I understand the history behind it and also think if a woman is using that to assess a man's ability to "afford her" she will be miserably disappointed.
I remember going out with my husband on dates when we first met. He was consulting and was out of town Monday through Thursday. We would go out on the weekends. Initially he took me to this restaurant and that restaurant and about 3 weeks in he said to me (still makes me laugh when I think about it) "Just need you to know, every time we go out won't be at a restaurant. We may be eating Domino's or McDonald's some days".

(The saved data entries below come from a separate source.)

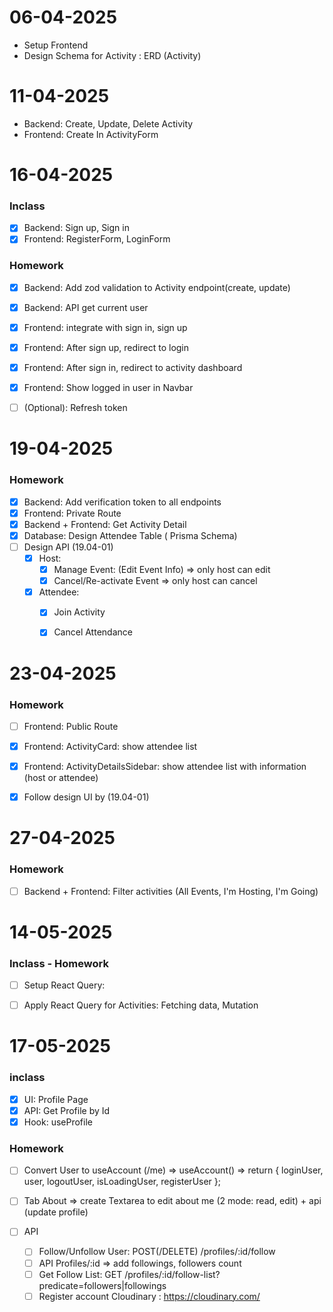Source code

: # 06-04-2025
- Setup Frontend 
- Design Schema for Activity : ERD (Activity)


# 11-04-2025
- Backend: Create, Update, Delete Activity
- Frontend: Create In ActivityForm


# 16-04-2025
### Inclass
- [x] Backend: Sign up, Sign in
- [x] Frontend: RegisterForm, LoginForm
### Homework
- [x] Backend: Add zod validation to Activity endpoint(create, update)
- [x] Backend: API get current user 
- [x] Frontend: integrate with sign in, sign up
- [x] Frontend: After sign up, redirect to login
- [x] Frontend: After sign in, redirect to activity dashboard
- [x] Frontend: Show logged in user in Navbar
- [ ] (Optional): Refresh token
  

# 19-04-2025

### Homework
- [x] Backend: Add verification token to all endpoints
- [x] Frontend: Private Route 
- [x] Backend + Frontend: Get Activity Detail
- [x] Database: Design Attendee Table  ( Prisma Schema)
- [ ] Design API (19.04-01)
  - [x] Host: 
    - [x] Manage Event: (Edit Event Info) => only host can edit
    - [x] Cancel/Re-activate Event => only host can cancel
  - [x] Attendee:
    - [x] Join Activity
    - [x] Cancel Attendance


# 23-04-2025
### Homework
- [ ] Frontend: Public Route
- [x] Frontend: ActivityCard: show attendee list
- [x] Frontend: ActivityDetailsSidebar: show attendee list with information (host or attendee)
- [x] Follow design UI by (19.04-01)


# 27-04-2025
### Homework
- [ ] Backend + Frontend: Filter activities (All Events, I'm Hosting, I'm Going)



# 14-05-2025
### Inclass - Homework
- [ ] Setup React Query:
- [ ] Apply React Query for Activities: Fetching data, Mutation


# 17-05-2025
### inclass
- [x] UI: Profile Page
- [x] API: Get Profile by Id
- [x] Hook: useProfile

### Homework
- [ ] Convert User to useAccount (/me) => useAccount() => return { loginUser, user, logoutUser, isLoadingUser, registerUser };
- [ ]  Tab About => create Textarea to edit about me (2 mode: read, edit) + api (update profile)
  
- [ ] API
  - [ ] Follow/Unfollow User: POST(/DELETE) /profiles/:id/follow
  - [ ] API Profiles/:id => add followings, followers count
  - [ ] Get Follow List: GET /profiles/:id/follow-list?predicate=followers|followings
  - [ ] Register account Cloudinary : https://cloudinary.com/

Fast forward 2 children later - if we eat out we look at each other like "you paying, are YOU paying?" We have the majority of our money go into a family account and then we both have our own personal spending accounts which we use to pay for our personal items, work lunches, gas, etc.
More important to me than a man paying for dinner was me observing how he managed his finances and how he was living while we dated. Sure he can pay for my dinner, yet his cell phone is off b/c he didn't pay the bill - what does THAT really say? He always looking for "da hook up" and trying to get out of paying his bill by finding a problem with the food and sending it back when there is only 1 bite left on the plate. That tells me WAY more than a man simply paying for dinner on our first date.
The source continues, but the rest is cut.